• [WORK TO BE COMPLETED]: Throughout the material, some lines may have the word "sonnets". Count them and give the number only.

• [EXERCISE INPUTS]:
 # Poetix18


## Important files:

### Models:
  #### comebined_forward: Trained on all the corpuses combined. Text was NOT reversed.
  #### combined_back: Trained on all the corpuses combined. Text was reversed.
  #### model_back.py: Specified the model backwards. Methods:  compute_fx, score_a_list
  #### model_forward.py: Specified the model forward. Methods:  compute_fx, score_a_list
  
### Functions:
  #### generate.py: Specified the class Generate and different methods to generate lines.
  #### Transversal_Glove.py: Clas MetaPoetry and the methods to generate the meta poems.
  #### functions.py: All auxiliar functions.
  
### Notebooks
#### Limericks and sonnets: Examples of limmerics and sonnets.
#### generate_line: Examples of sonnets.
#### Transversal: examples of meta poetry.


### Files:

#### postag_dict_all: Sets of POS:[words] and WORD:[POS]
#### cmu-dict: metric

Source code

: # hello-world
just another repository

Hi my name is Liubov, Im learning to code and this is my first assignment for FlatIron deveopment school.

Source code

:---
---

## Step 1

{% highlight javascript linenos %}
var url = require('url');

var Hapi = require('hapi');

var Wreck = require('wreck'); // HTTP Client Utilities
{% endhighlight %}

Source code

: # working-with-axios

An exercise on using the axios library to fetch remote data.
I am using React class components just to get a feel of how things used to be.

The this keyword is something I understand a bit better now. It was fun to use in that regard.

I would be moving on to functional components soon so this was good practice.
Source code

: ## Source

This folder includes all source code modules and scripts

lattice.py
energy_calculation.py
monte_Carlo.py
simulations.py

• [OUTPUT FOR THIS TASK]: 2